Explain SMBC — the wiki for Saturday Morning Breakfast Cereal

Villainy

2020-12-24 View on smbc-comics.com → 1 revision
Villainy
Votey panel for Villainy
This explanation is incomplete or may contain errors. It was generated by AI and has not yet been reviewed by a human editor.

Explanation

The Joke

A supervillain (wearing a cape and mask) triumphantly declares: "Hahaha! I've done it! I've managed to disguise as a politician! Now I can do evil without consequence!" A bald character (perhaps an advisor or henchman) responds pragmatically: "Why waste all that disguising yourself? Just use your resources to actually become a politician. Whatever claim you want, just buy it."

The villain objects: "But that's full of red tape and bureaucracy!" The advisor then suggests even more extreme measures: "Some of these 'percents' who serve up their own... using neural networking to bring a bazooka to fight..." The final panel shows a small figure in the distance saying "Villainy is so underwhelming these days," commenting on how real-world corruption has made supervillainy redundant.

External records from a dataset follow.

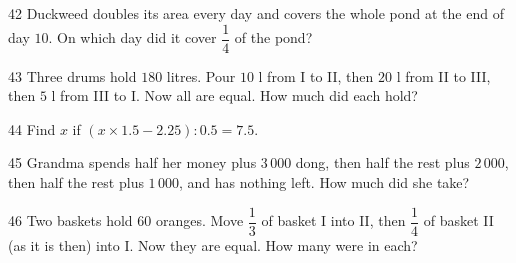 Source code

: \gap
\begin{probbox}{42}{}
Duckweed doubles its area every day and covers the whole pond at the end of day $10$. On which day did it cover $\dfrac14$ of the pond?
\end{probbox}
\gap
\begin{probbox}{43}{}
Three drums hold $180$ litres. Pour $10$ l from I to II, then $20$ l from II to III, then $5$ l from III to I. Now all are equal. How much did each hold?
\end{probbox}
\gap
\begin{probbox}{44}{}
Find $x$ if $(x\times1.5-2.25):0.5=7.5$.
\end{probbox}
\gap
\begin{probbox}{45}{}
Grandma spends half her money plus $3\,000$ dong, then half the rest plus $2\,000$, then half the rest plus $1\,000$, and has nothing left. How much did she take?
\end{probbox}
\gap
\begin{probbox}{46}{}
Two baskets hold $60$ oranges. Move $\dfrac13$ of basket I into II, then $\dfrac14$ of basket II (as it is then) into I. Now they are equal. How many were in each?
\end{probbox}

The joke is that a traditional comic-book supervillain's schemes pale in comparison to the corruption already available through legitimate political channels. Why bother with an elaborate disguise when you can simply buy political power outright?

The Humor

The comic satirizes the relationship between politics and villainy by suggesting that the political system is already so corrupt that a supervillain's elaborate schemes are unnecessary and even quaint by comparison. The villain wants to disguise himself as a politician to do evil, but his advisor points out that simply becoming a politician through money and influence is far more effective and carries fewer risks.

The punchline -- "Villainy is so underwhelming these days" -- captures the absurd deflation of the villain's grand ambitions. Traditional supervillainy with costumes and evil laughter has been rendered obsolete by the mundane, systemic villainy of real-world politics and money in government. The comic inverts the usual power fantasy of superhero stories by making the villain the sympathetic underdog outclassed by ordinary institutional corruption.

References

The comic draws on the long tradition of supervillain tropes from comic books, where villains create elaborate schemes to gain power. It satirizes real-world issues around money in politics, lobbying, and the revolving door between business and government. The premise echoes the famous observation often attributed to various sources that the difference between a criminal and a politician is that the politician's crimes are legal.